======== Records to process
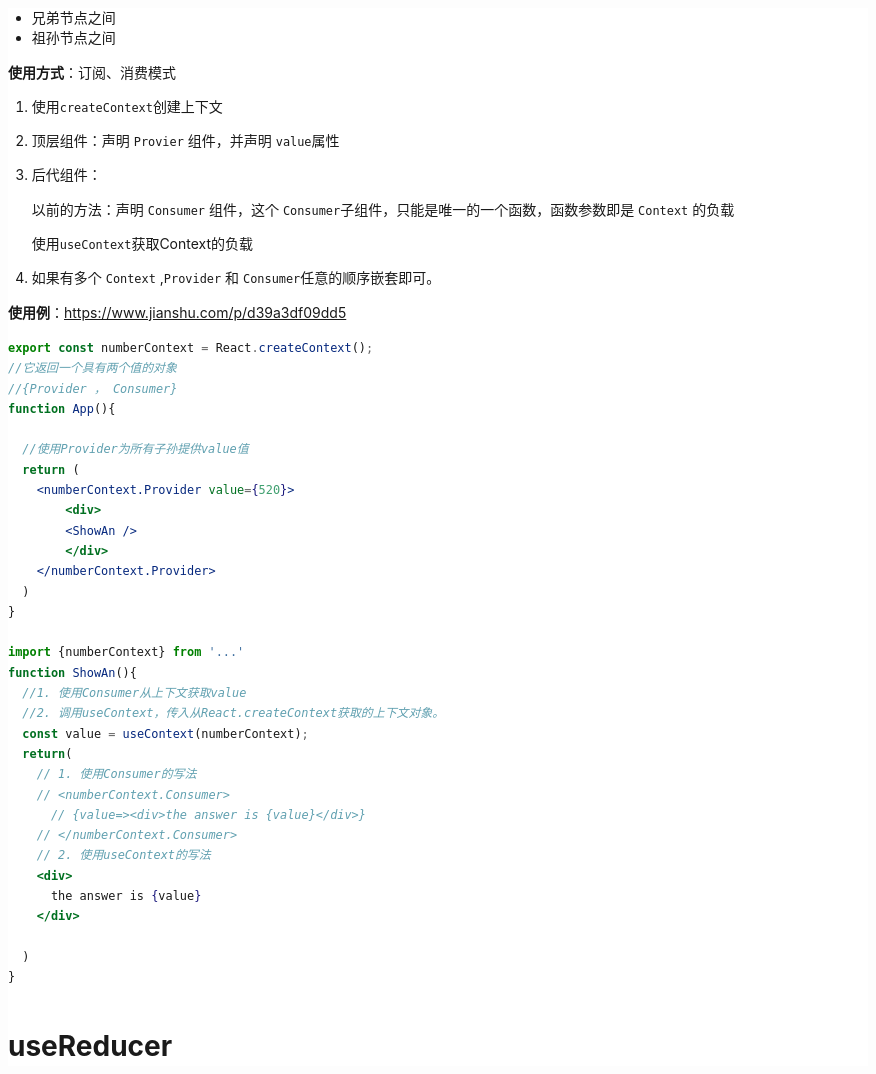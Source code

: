 - 兄弟节点之间
- 祖孙节点之间

**使用方式**：订阅、消费模式

1. 使用`createContext`创建上下文

2. 顶层组件：声明 `Provier` 组件，并声明 `value`属性

3. 后代组件：

   以前的方法：声明 `Consumer` 组件，这个 `Consumer`子组件，只能是唯一的一个函数，函数参数即是 `Context` 的负载

   使用`useContext`获取Context的负载

4. 如果有多个 `Context` ,`Provider` 和 `Consumer`任意的顺序嵌套即可。

**使用例**：https://www.jianshu.com/p/d39a3df09dd5

``` jsx
export const numberContext = React.createContext();
//它返回一个具有两个值的对象
//{Provider ， Consumer}
function App(){
  
  //使用Provider为所有子孙提供value值
  return (
    <numberContext.Provider value={520}>
        <div>
        <ShowAn />
        </div>
    </numberContext.Provider>
  )
}

import {numberContext} from '...'
function ShowAn(){
  //1. 使用Consumer从上下文获取value
  //2. 调用useContext，传入从React.createContext获取的上下文对象。
  const value = useContext(numberContext);
  return(
    // 1. 使用Consumer的写法
    // <numberContext.Consumer>
      // {value=><div>the answer is {value}</div>}
    // </numberContext.Consumer>
    // 2. 使用useContext的写法
    <div>
      the answer is {value}
    </div>

  )
}
```

# useReducer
================
Exercise directions:
Using the entries above, return each line in which the word "numberContext" occurs.

Written answer:
export const numberContext = React.createContext();
    <numberContext.Provider value={520}>
    </numberContext.Provider>
import {numberContext} from '...'
  const value = useContext(numberContext);
    // <numberContext.Consumer>
    // </numberContext.Consumer>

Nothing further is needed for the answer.